§ TASK OBJECTIVE:
Throughout the listing that follows, find each line with the word "align" and copy it.

§ TASK MATERIAL:
[Start of section]

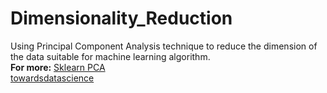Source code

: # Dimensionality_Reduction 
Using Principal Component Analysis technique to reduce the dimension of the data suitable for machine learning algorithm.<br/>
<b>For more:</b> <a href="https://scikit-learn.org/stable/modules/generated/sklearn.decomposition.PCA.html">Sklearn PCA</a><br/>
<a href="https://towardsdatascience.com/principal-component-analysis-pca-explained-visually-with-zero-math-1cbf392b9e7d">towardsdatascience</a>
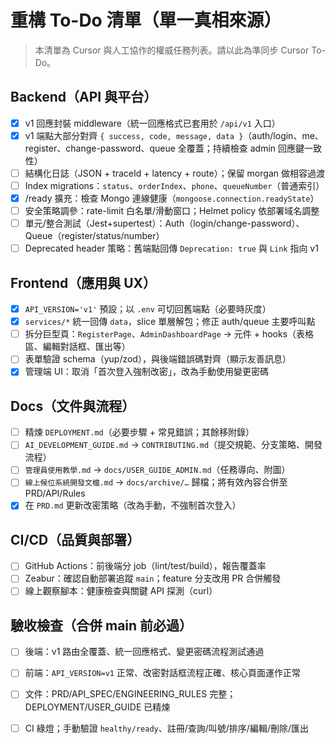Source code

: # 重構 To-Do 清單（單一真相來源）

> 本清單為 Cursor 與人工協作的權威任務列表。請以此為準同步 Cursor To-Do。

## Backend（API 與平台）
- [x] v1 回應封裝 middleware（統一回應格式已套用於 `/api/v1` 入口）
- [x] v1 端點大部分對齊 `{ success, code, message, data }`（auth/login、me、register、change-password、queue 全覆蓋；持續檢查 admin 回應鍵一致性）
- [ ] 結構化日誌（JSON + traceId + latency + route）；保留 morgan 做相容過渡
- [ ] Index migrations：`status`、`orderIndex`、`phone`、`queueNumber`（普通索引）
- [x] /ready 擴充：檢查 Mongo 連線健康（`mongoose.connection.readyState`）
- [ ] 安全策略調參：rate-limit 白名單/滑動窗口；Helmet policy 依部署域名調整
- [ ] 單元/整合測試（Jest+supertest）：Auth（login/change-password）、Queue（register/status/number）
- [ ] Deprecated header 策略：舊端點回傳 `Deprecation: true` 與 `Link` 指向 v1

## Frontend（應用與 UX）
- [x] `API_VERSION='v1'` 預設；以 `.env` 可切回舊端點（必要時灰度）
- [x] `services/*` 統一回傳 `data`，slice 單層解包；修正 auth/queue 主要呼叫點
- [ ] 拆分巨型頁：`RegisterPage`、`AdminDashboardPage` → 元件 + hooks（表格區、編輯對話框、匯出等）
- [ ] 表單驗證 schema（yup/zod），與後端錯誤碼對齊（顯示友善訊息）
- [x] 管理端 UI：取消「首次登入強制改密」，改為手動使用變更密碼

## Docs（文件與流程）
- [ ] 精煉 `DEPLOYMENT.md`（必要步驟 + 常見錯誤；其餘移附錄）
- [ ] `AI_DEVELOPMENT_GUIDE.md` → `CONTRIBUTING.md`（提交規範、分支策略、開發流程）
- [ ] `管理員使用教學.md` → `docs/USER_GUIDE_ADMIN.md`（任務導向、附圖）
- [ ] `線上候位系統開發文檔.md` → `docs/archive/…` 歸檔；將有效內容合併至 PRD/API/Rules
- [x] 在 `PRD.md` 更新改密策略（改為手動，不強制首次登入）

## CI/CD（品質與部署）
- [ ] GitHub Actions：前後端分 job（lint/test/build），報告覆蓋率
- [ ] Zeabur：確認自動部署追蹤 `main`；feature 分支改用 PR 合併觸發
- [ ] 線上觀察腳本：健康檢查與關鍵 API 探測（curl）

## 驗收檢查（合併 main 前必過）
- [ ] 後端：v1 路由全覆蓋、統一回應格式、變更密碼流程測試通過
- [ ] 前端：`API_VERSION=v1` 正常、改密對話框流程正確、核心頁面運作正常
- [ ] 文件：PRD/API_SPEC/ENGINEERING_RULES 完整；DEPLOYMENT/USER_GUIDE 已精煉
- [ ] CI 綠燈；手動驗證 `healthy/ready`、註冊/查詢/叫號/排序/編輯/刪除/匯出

[End of section]
[Start of section]

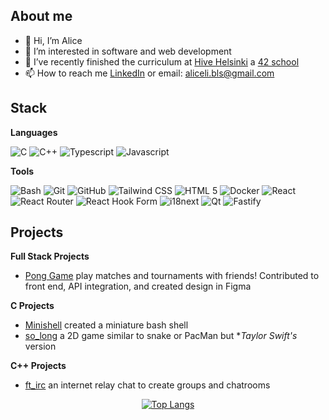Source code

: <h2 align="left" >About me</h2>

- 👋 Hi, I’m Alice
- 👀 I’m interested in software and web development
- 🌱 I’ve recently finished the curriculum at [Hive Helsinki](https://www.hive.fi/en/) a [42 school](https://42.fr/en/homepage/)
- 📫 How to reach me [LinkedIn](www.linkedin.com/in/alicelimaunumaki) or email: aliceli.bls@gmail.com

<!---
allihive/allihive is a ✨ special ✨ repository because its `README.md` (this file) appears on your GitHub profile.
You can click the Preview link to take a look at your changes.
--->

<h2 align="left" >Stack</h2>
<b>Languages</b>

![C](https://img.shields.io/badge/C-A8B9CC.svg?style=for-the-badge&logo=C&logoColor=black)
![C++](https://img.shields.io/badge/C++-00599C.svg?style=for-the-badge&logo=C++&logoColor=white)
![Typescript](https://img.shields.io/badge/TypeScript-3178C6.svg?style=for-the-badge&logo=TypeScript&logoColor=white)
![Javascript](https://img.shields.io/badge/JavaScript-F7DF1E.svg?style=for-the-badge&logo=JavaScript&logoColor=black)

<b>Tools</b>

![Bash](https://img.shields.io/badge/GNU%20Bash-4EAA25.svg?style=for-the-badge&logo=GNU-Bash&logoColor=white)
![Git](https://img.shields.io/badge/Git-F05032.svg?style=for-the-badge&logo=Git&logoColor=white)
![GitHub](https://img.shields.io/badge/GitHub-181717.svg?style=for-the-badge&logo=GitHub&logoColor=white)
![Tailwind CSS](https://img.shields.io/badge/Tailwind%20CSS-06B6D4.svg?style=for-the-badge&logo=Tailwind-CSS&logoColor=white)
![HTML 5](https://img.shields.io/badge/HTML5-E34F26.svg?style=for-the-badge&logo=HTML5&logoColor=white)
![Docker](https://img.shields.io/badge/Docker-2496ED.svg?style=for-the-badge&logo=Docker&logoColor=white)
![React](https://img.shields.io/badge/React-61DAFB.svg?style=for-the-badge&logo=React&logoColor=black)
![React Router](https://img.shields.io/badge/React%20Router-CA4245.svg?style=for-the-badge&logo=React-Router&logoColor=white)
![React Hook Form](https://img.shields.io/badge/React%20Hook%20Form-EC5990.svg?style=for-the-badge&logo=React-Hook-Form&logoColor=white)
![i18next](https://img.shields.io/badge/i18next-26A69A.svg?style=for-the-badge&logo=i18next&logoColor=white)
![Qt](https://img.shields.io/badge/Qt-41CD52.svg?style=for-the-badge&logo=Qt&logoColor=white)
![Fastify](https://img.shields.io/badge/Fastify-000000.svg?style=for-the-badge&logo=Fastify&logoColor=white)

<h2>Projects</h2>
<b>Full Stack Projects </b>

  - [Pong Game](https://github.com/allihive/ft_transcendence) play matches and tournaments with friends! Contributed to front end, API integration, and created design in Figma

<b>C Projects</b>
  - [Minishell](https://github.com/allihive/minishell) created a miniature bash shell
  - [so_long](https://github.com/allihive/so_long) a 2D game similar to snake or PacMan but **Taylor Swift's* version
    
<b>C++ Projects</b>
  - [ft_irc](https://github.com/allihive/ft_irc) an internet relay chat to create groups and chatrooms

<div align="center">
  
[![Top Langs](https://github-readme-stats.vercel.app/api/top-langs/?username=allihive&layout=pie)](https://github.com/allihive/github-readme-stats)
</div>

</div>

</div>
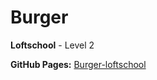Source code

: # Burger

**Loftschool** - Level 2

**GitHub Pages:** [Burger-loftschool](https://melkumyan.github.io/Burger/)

[End of section]
[Start of section]

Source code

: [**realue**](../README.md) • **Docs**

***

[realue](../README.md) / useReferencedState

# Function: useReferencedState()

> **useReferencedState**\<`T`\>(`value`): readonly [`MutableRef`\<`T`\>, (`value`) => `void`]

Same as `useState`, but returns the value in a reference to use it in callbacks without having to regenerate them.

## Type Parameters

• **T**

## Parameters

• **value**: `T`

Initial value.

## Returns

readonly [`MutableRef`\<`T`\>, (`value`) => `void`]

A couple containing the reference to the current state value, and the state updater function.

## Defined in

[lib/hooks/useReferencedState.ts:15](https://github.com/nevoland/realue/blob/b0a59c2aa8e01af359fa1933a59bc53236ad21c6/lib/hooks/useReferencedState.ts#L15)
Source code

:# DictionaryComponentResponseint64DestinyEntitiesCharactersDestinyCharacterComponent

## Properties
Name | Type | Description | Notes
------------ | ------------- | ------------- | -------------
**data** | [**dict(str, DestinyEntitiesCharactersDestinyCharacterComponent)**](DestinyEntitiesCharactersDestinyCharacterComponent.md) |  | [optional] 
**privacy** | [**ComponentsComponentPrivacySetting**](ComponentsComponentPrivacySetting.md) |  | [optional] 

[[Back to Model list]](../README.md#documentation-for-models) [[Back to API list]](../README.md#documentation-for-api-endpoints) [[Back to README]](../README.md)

[End of section]

§ EXERCISE SOLUTION:
: <h2 align="left" >About me</h2>
<h2 align="left" >Stack</h2>
<div align="center">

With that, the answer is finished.